SEOUL — Uncertainties surround the deadliest crash on South Korean soil, experts said on Dec 29 as they questioned initial suggestions that a bird strike might have taken down Jeju Air Flight 2216.
The apparent absence of landing gear, the timing of the twin-engine Boeing 737-800’s belly-landing at Muan International Airport and the reports of a possible bird strike all raised questions that could not yet be answered.
The single-aisle aircraft was seen in video broadcasts on local media skidding down the runway with no visible landing gear before slamming into a wall in an explosion of flame and debris.
“Why didn’t fire tenders lay foam on the runway? Why weren’t they in attendance when the plane touched down? And why did the aircraft touch down so far down the runway? And why was there a brick wall at the end of the runway?” said Airline News editor Geoffrey Thomas.
South Korean officials said they were investigating the cause of the crash, including a possible bird strike, which killed almost all the 181 people on the aircraft.
A spokesman for Jeju Air was not immediately available for comment. The airline declined to comment on the cause of the accident during news conferences, saying an investigation is under way.
Under global aviation rules, South Korea will lead a civil investigation into the crash, and it will automatically involve the National Transportation Safety Board in the US, where the plane was designed and built.
The flight data recorder was found at 11.30am (10.30am Singapore time), about 2.5 hours after the crash, and the cockpit voice recorder was found at 2.24pm, according to South Korea’s Transport Ministry.
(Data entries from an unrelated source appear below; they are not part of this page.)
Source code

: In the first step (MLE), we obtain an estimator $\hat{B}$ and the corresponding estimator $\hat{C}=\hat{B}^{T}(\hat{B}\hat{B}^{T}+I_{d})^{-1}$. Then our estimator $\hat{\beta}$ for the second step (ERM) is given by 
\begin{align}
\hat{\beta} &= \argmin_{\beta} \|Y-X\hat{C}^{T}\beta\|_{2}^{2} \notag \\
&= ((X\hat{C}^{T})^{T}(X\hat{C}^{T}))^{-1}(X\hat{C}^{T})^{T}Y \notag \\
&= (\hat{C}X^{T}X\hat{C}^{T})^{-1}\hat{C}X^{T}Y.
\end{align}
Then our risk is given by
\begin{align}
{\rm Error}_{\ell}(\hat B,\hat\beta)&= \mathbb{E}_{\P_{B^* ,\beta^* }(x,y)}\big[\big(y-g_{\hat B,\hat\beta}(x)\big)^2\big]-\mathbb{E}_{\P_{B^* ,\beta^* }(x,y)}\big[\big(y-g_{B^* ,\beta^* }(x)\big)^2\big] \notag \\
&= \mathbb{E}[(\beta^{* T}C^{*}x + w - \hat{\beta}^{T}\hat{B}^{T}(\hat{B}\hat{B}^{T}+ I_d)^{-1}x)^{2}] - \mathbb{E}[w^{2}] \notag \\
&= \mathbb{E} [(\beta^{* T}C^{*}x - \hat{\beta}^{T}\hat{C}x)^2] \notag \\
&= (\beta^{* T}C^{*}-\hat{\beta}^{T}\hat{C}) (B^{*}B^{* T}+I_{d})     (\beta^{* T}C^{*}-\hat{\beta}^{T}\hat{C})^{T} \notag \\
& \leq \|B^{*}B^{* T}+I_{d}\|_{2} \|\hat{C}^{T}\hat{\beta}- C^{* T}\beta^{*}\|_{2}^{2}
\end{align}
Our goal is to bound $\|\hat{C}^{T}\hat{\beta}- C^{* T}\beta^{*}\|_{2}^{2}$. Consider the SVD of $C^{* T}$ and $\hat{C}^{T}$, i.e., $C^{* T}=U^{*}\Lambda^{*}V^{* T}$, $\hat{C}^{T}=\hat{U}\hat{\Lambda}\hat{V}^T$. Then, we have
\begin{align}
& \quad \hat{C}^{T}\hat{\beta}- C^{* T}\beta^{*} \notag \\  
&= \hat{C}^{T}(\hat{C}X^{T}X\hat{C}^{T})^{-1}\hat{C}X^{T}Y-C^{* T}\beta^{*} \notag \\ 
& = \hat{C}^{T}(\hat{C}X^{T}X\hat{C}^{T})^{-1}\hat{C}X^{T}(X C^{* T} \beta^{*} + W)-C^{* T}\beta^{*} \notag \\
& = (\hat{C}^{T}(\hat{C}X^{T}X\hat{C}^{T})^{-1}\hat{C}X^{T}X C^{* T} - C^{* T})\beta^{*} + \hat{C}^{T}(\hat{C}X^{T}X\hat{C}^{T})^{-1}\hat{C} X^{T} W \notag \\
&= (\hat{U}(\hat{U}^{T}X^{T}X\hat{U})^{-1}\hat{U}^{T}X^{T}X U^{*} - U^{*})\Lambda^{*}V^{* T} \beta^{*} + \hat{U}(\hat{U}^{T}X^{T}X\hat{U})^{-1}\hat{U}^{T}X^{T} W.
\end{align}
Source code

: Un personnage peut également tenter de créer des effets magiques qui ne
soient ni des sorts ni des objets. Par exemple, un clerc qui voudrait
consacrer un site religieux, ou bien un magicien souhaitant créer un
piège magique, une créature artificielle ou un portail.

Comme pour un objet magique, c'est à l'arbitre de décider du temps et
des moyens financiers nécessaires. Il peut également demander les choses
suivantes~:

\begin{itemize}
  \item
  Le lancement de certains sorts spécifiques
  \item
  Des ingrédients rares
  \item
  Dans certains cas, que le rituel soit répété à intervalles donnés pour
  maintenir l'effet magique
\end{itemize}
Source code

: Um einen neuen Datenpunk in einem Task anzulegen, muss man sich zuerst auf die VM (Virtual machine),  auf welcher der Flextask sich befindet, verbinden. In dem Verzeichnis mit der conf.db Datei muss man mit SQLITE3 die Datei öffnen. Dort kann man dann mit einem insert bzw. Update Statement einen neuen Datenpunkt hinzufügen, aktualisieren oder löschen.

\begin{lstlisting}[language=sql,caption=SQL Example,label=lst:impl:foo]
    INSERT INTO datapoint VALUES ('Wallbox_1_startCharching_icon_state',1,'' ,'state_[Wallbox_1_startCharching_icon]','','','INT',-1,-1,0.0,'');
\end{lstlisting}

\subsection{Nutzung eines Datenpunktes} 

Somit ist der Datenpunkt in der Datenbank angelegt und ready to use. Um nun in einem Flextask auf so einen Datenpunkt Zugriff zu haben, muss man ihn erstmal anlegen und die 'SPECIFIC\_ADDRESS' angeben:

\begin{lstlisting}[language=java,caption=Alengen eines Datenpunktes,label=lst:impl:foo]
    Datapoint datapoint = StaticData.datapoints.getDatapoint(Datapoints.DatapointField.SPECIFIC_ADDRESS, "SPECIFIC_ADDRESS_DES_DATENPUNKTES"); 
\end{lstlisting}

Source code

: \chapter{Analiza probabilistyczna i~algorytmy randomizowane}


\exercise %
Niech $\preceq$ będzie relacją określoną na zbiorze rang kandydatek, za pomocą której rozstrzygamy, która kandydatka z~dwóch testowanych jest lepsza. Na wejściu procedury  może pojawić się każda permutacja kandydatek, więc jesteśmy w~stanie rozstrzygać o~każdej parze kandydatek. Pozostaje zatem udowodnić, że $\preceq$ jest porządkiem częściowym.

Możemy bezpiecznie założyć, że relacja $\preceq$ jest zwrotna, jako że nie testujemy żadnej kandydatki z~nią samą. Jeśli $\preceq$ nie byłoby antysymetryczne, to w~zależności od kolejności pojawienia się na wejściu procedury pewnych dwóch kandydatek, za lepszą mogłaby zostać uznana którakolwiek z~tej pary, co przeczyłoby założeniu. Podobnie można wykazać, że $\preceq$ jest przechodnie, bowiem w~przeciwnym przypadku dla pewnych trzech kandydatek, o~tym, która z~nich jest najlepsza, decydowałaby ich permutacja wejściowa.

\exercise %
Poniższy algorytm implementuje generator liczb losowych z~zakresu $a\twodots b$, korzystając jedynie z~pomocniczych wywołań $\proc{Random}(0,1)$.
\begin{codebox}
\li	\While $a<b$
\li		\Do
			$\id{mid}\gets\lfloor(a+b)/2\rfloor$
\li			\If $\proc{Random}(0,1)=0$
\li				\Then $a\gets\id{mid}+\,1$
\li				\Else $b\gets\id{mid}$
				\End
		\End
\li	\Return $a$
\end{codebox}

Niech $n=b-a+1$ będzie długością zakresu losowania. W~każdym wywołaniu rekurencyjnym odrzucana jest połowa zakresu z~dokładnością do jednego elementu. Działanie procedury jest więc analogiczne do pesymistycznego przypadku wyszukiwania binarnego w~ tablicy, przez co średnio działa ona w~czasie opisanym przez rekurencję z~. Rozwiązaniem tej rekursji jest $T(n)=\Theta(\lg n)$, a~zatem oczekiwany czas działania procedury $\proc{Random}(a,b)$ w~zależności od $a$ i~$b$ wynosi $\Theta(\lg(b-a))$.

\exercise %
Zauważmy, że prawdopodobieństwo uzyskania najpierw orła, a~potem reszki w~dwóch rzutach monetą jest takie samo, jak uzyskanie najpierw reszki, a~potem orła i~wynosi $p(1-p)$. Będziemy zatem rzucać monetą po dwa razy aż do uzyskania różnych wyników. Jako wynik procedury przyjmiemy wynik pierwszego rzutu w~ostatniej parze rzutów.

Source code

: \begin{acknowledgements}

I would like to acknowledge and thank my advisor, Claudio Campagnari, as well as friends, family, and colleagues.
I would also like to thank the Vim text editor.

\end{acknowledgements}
“That gives you all the parameters of all the systems of the plane. The heartbeat of the airplane is on the flight data recorder,” Thomas said. “The voice recorder will probably provide the most interesting analysis of what went on in this tragic crash.”
Experts caution that air accidents are usually caused by a cocktail of factors, and it can take months to piece together the sequence of events in and outside the plane.
Chain of events
Experts said it seemed unlikely a bird strike would have caused the landing gear to malfunction.
“A bird strike is not unusual. Problems with an undercarriage are not unusual. Bird strikes happen far more often, but typically they don’t cause the loss of an airplane by themselves,” Thomas said.
Australian airline safety expert Geoffrey Dell said: “I’ve never seen a bird strike prevent the landing gear from being extended.”
Australian aviation consultant Trevor Jensen said fire and emergency services would normally be ready for a belly-landing, “so this appears to be unplanned”.
A bird strike could have impacted the CFM International aircraft engines if a flock had been sucked into them, but that would not have shut the engines down straightaway, giving the pilots some time to deal with the situation, Dell said.
It was unclear why the plane did not decelerate after it hit the runway, Dell and Jensen said.
Typically, in a belly-landing, “you are going to land on your engines, and you’re going to have a bumpy ride”, Thomas said.
“You come in with minimum fuel, you have fire tenders in attendance, covering the runway with foam, and you land at the farthest end of the runway, and usually it ends up being an okay situation,” he said.
After the control tower issued the bird strike warning and the pilots declared mayday, the pilots attempted to land on the runway from the opposite direction, a Transport Ministry official said.
“In the process of landing, it hit a navigation safety facility called a localiser and collided with the wall,” the official said.
Joo Jong-wan, the deputy transport minister, said the runway’s 2,800m length was not a contributing factor, and that the walls at the ends had been built according to standards.
“Both ends of the runway have safety zones with green buffer areas before reaching the outer wall,” he told a separate briefing.
“The airport is designed according to standard aviation safety guidelines, even if the wall may appear closer than it actually is.”
The flight’s captain had worked at that rank since 2019 and had logged 6,823 flight hours, the ministry said. The first officer had worked at that rank since 2023 and had logged approximately 1,650 flight hours.
The Boeing model involved in the crash, a 737-800, is one of the world’s most flown airliners, with a generally strong safety record, and was developed well before the Max variant involved in a recent Boeing safety crisis.